Ford asked the government about giving police cars an off switch for mandatory EV noise ruleAugust 28, 2018
Electric cars are quiet, but they won’t be for long. To help keep pedestrians safe, the United States Department of Transportation recently mandated that, starting in 2020, all new hybrid and all-electric vehicles must emit a noise when traveling at under 19 miles per hour. In 2015, however, Ford wanted to know if it could partially exempt the law enforcement vehicles it makes, The Verge has learned.
In the text of the final rule issued by the National Highway Traffic Safety Administration (NHTSA) this past February, the government said it would respond to a comment that was submitted by Ford “regarding the legality of equipping certain vehicles used for security purposes with a means of turning off the required pedestrian alert sound.” In other words, Ford told the government it plans to comply with the rule, but wanted to know if it was possible to give law enforcement an “off switch.”
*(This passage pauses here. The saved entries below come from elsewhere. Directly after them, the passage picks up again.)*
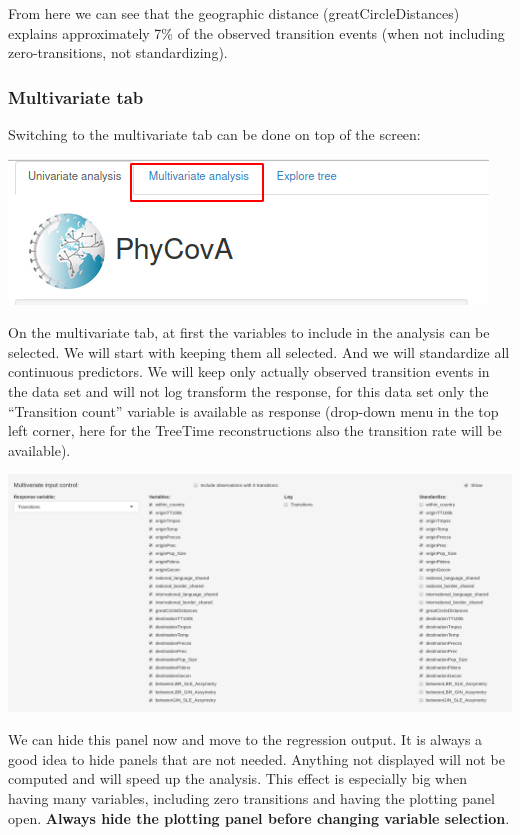 \documentclass[
]{article}
\begin{document}
From here we can see that the geographic distance (greatCircleDistances)
explains approximately 7\% of the observed transition events (when not
including zero-transitions, not standardizing).

\hypertarget{multivariate-tab}{%
\subsubsection{Multivariate tab}\label{multivariate-tab}}

Switching to the multivariate tab can be done on top of the screen:

\includegraphics{tutorial_img/Multivariate_tab.png}

On the multivariate tab, at first the variables to include in the
analysis can be selected. We will start with keeping them all selected.
And we will standardize all continuous predictors. We will keep only
actually observed transition events in the data set and will not log
transform the response, for this data set only the ``Transition count''
variable is available as response (drop-down menu in the top left
corner, here for the TreeTime reconstructions also the transition rate
will be available).

\includegraphics{tutorial_img/Variable_Selection.png}

We can hide this panel now and move to the regression output. It is
always a good idea to hide panels that are not needed. Anything not
displayed will not be computed and will speed up the analysis. This
effect is especially big when having many variables, including zero
transitions and having the plotting panel open. \textbf{Always hide the
plotting panel before changing variable selection}.
\end{document}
Ford has created specific safety features for its law enforcement vehicles in the past, and it outfits these cars and SUVs in special ways so that they’re better suited for the needs of police or security services around the country. The company declined to comment on specifics of how police and security forces could or would benefit from this feature, saying only that it will “meet the requirements of this rule.” Equipping new law enforcement cars with a way to switch off the mandatory noise would presumably allow the cars to remain quiet in situations where officers don’t want to give away their location, like when they try to approach or apprehend a suspect.
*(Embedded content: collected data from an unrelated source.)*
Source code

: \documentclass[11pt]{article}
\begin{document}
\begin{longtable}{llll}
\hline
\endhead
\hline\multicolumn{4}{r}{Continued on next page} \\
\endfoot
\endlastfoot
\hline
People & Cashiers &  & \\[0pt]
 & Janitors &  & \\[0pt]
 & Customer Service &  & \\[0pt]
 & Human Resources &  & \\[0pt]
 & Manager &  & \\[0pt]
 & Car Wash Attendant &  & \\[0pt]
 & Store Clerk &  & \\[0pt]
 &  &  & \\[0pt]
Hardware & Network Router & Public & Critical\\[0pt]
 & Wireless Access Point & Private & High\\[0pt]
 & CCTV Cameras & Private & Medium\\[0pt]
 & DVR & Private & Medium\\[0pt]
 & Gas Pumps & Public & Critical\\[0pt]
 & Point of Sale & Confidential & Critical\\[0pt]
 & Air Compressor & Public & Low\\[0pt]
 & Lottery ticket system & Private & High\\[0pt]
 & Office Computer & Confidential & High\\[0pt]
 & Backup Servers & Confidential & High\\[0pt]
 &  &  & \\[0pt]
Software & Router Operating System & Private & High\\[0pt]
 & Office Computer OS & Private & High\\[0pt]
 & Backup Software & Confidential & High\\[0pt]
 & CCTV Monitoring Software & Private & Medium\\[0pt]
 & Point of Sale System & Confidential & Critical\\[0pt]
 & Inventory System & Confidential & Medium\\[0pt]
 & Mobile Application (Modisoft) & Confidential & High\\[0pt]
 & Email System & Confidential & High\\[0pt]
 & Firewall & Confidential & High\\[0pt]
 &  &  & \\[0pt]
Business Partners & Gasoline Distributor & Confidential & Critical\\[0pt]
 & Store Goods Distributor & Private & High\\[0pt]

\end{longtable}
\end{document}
The NHTSA never actually answers Ford’s question about the legality of an off switch in the rule, though. In fact, the text that references Ford’s request was “inadvertently left in,” a representative for the NHTSA tells The Verge. Ford submitted its request after the public comment period ended (in October 2015), and the NHTSA says it ultimately decided that “addressing the late comment would delay issuing the notice.” That Ford’s request was mentioned at all was actually a mistake.
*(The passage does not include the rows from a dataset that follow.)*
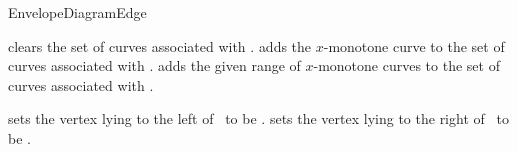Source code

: \begin{ccRefConcept}{EnvelopeDiagramEdge}
\ccModifiers

    {clears the set of curves associated with \ccVar.}
\ccGlue
{}
    {adds the $x$-monotone curve  to the set of curves associated with \ccVar.}
\ccGlue
{}
    {adds the given range of $x$-monotone curves to the set of curves associated with \ccVar.}

    {sets the vertex lying to the left of \ccVar\ to be .}
\ccGlue
{}
    {sets the vertex lying to the right of \ccVar\ to be .}

\ccSeeAlso
     \\
     \\

\end{ccRefConcept}

\ccRefPageEnd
The nature and breadth of Ford’s inquiry about silent cop cars, including where the idea originated from, is unclear because the company requested that the full text be redacted because it contains “confidential and proprietary” information, according to a Ford spokesperson. That request is still pending, according to the NHTSA, so the full comment will remain redacted until the review is complete.
While an off switch might benefit law enforcement in certain situations, the government believes the mandatory noise will help keep pedestrians safe. A study performed by the NHTSA in the run-up to the rulemaking discovered hybrid vehicles were involved in crashes with pedestrians 1.18 times more than cars with internal combustion engines. The agency estimates that artificial noise at low speeds could prevent 2,400 injuries every year. Ford’s hybrid Interceptor police SUV makes up more than half of the market alone, and the rise in SUV sales over the last few years was recently linked to an increase in pedestrian deaths.
The two biggest companies chasing Ford in this market are GM and Fiat Chrysler of America. FCA declined to comment on future plans for its special service vehicles. GM did not respond in time for publish.